RECORDS SUPPLIED
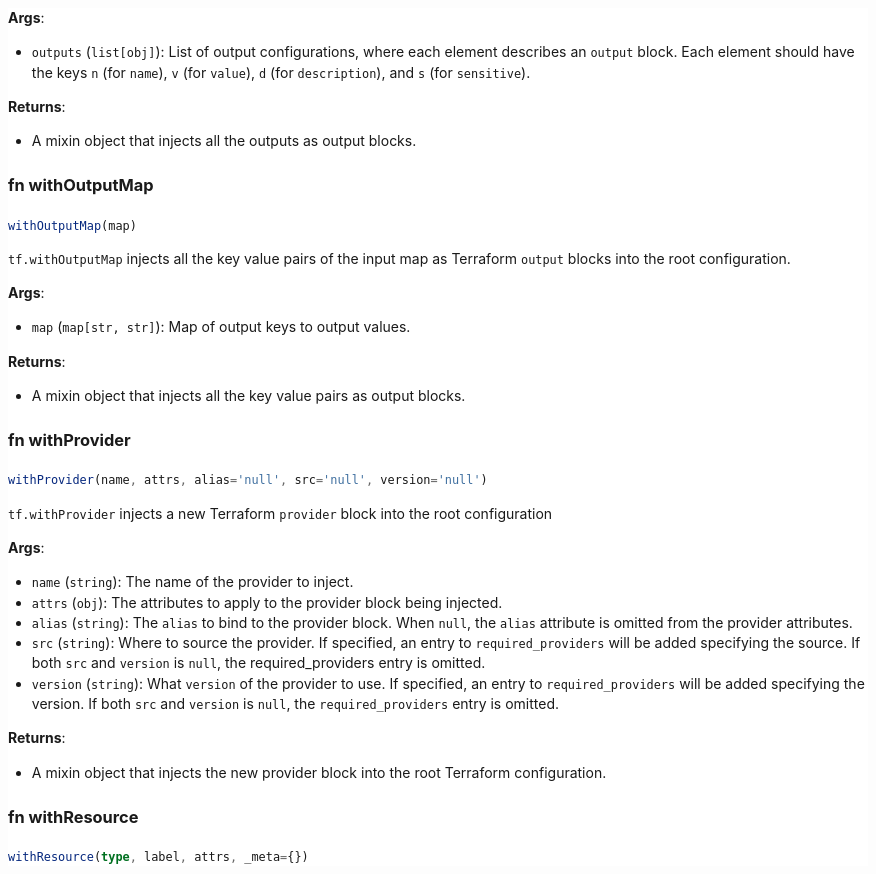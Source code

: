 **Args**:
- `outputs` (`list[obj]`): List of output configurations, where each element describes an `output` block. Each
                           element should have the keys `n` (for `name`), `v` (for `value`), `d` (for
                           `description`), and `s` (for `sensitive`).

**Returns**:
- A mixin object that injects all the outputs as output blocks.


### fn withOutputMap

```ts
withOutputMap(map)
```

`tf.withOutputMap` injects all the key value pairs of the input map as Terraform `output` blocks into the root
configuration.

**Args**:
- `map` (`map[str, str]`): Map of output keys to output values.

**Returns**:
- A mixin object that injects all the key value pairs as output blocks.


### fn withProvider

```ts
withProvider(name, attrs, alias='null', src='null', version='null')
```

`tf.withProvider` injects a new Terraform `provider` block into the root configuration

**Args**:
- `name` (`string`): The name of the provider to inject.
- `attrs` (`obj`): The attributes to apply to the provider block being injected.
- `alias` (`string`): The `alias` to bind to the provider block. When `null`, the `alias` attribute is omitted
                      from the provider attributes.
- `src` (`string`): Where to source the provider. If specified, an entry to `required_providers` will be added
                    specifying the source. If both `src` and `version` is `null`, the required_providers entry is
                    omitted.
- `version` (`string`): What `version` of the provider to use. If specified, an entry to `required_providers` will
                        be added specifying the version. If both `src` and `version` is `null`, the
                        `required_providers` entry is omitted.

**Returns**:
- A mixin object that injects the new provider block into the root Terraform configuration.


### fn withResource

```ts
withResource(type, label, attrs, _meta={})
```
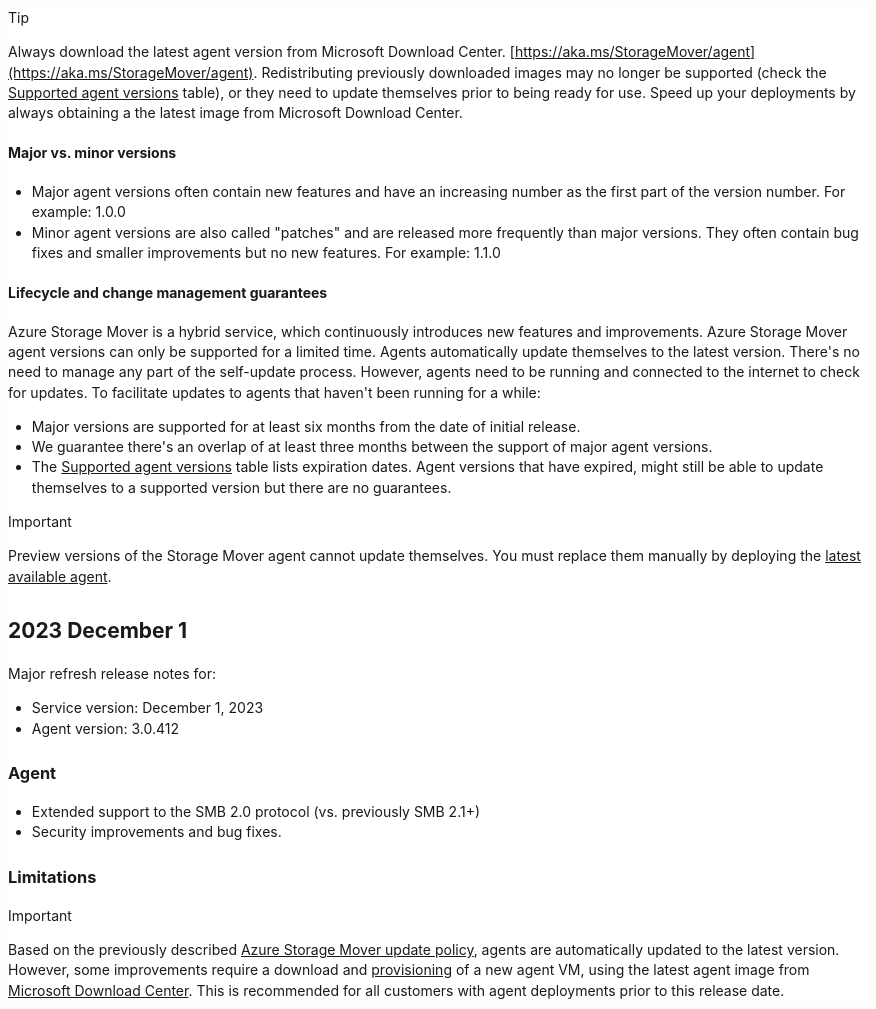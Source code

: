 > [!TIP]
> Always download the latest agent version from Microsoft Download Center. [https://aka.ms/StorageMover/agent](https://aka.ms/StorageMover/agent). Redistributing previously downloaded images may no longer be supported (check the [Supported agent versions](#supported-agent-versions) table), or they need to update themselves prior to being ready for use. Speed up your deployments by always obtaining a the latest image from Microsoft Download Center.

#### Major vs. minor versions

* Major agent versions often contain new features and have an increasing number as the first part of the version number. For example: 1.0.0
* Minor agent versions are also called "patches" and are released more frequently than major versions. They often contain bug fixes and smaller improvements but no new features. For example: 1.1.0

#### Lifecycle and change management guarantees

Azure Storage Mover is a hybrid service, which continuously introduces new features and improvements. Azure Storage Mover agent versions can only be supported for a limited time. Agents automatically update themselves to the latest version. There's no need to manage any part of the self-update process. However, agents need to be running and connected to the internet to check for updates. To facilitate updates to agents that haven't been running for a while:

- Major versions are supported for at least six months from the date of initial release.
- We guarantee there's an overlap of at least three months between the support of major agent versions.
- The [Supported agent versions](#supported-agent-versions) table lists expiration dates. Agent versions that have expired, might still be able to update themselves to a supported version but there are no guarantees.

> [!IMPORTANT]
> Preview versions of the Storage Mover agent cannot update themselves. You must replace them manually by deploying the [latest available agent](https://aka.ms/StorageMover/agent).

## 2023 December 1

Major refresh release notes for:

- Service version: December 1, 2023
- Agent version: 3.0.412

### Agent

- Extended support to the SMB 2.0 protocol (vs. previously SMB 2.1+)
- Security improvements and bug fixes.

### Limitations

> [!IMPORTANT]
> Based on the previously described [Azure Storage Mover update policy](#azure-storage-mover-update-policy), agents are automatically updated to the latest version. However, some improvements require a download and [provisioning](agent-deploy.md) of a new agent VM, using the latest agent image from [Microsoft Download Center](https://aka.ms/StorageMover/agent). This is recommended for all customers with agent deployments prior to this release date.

WORK TO BE COMPLETED
The reply should hold only the lines of the listing above starting at the line containing "#### Lifecycle and" and ending at the line containing "[latest available agent](https://aka.ms/StorageMover/agent).", exactly as written.

EXPECTED OUTPUT
#### Lifecycle and change management guarantees

Azure Storage Mover is a hybrid service, which continuously introduces new features and improvements. Azure Storage Mover agent versions can only be supported for a limited time. Agents automatically update themselves to the latest version. There's no need to manage any part of the self-update process. However, agents need to be running and connected to the internet to check for updates. To facilitate updates to agents that haven't been running for a while:

- Major versions are supported for at least six months from the date of initial release.
- We guarantee there's an overlap of at least three months between the support of major agent versions.
- The [Supported agent versions](#supported-agent-versions) table lists expiration dates. Agent versions that have expired, might still be able to update themselves to a supported version but there are no guarantees.

> [!IMPORTANT]
> Preview versions of the Storage Mover agent cannot update themselves. You must replace them manually by deploying the [latest available agent](https://aka.ms/StorageMover/agent).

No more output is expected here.